Just piling on to others' comments. These are great, high-quality pieces. Have no concern. Other than my 10-year old Pilot which has a screw-down crown that is wearing out, my seven (yes, seven!) Fortis models have all been trouble-free.


----------



## Leekster

Had this one for years and beat on it pretty good. 
No issues.









Sent from my SM-N950U using Tapatalk


----------



## rhaps0dy

Thank you for sharing this. I gathered from a variety of reviews across vendors that some folks were complaining about the bezel coming off easily and the crown being easy to break off and screw lugs? being easy to strip when screwing. 


I got rather alarmed after reading all this in thinking I had made a mistake. 

Sent from my iPhone using Tapatalk


----------



## impetusera

rhaps0dy said:


> Thank you for sharing this. I gathered from a variety of reviews across vendors that some folks were complaining about the bezel coming off easily and the crown being easy to break off and screw lugs? being easy to strip when screwing.
> 
> I got rather alarmed after reading all this in thinking I had made a mistake.
> 
> Sent from my iPhone using Tapatalk


Shearing the head off lug screws is something people have issues with. I have two Fortis, one that came on bracelet and the other I added the bracelet to. I've only dealt with the lug screws on the one I added the bracelet to and had no issues with it. If you get one on a bracelet just leave it at that as it goes best with the watch. Too heavy for a nylon strap plus it's only 20mm lug wdith. Leather or rubber only if you go with the Fortis bands which have molded ends. I sized both bracelets and had no trouble with the screwed links on either one.


----------



## rhaps0dy

impetusera said:


> Shearing the head off lug screws is something people have issues with. I have two Fortis, one that came on bracelet and the other I added the bracelet to. I've only dealt with the lug screws on the one I added the bracelet to and had no issues with it. If you get one on a bracelet just leave it at that as it goes best with the watch. Too heavy for a nylon strap plus it's only 20mm lug wdith. Leather or rubber only if you go with the Fortis bands which have molded ends. I sized both bracelets and had no trouble with the screwed links on either one.


Thank you. 
So the B42 chrono with stock stainless bracelet should be fine . . .

Does any care need to be exercised when engaging the crown ?

Thanks !

Sent from my iPhone using Tapatalk


----------



## impetusera

rhaps0dy said:


> Thank you.
> So the B42 chrono with stock stainless bracelet should be fine . . .
> 
> Does any care need to be exercised when engaging the crown ?
> 
> Thanks !
> 
> Sent from my iPhone using Tapatalk


Yes, if you want it on bracelet then buy it on bracelet and you won't need to do anything with the lug screws. The bracelet links have screws so you'll have to deal with those to size it but in general I think the lug bar screws are the ones people have the most issue with shearing heads off.

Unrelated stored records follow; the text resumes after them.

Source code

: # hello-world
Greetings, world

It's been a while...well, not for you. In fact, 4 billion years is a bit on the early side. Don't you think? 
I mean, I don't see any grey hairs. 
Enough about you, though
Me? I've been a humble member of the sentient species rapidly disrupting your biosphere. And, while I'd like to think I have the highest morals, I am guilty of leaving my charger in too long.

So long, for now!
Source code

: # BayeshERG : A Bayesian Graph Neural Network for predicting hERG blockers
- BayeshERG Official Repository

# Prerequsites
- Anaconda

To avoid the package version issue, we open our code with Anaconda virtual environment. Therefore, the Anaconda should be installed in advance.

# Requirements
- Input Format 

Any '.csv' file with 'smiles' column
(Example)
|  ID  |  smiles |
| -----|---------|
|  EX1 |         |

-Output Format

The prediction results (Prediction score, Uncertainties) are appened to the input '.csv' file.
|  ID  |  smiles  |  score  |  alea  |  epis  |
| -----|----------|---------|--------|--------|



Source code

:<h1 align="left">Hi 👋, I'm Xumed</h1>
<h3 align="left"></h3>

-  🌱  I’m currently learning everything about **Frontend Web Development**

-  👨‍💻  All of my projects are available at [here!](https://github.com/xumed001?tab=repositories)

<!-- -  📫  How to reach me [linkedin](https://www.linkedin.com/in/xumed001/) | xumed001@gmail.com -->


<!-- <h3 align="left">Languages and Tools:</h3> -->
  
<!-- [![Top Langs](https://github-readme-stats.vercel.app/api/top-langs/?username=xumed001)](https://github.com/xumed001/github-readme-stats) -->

It is a push/pull crown so no care than any other watch crown.


----------



## Thiudans

rhaps0dy said:


> Thank you.
> So the B42 chrono with stock stainless bracelet should be fine . . .
> 
> Does any care need to be exercised when engaging the crown ?
> 
> Thanks !
> 
> Sent from my iPhone using Tapatalk


My Fortis is pretty new, and all I can say is that the action of the crown is smooth and predictable. This is probably more to do with the ETA 7750 inside, but it is a well built timepiece in my opinion.


----------



## UofRSpider

Ive got a 2012 Limited Edition Flieger chrono classic and have zero complaints nor regrets. Its actually a very well constructed watch. My date and day-of-week both change at midnight - very impressive when compared to other brands ive owned with the same movement. Overall a solid brand (and I can be extremely critical of watches). Enjoy your new watch.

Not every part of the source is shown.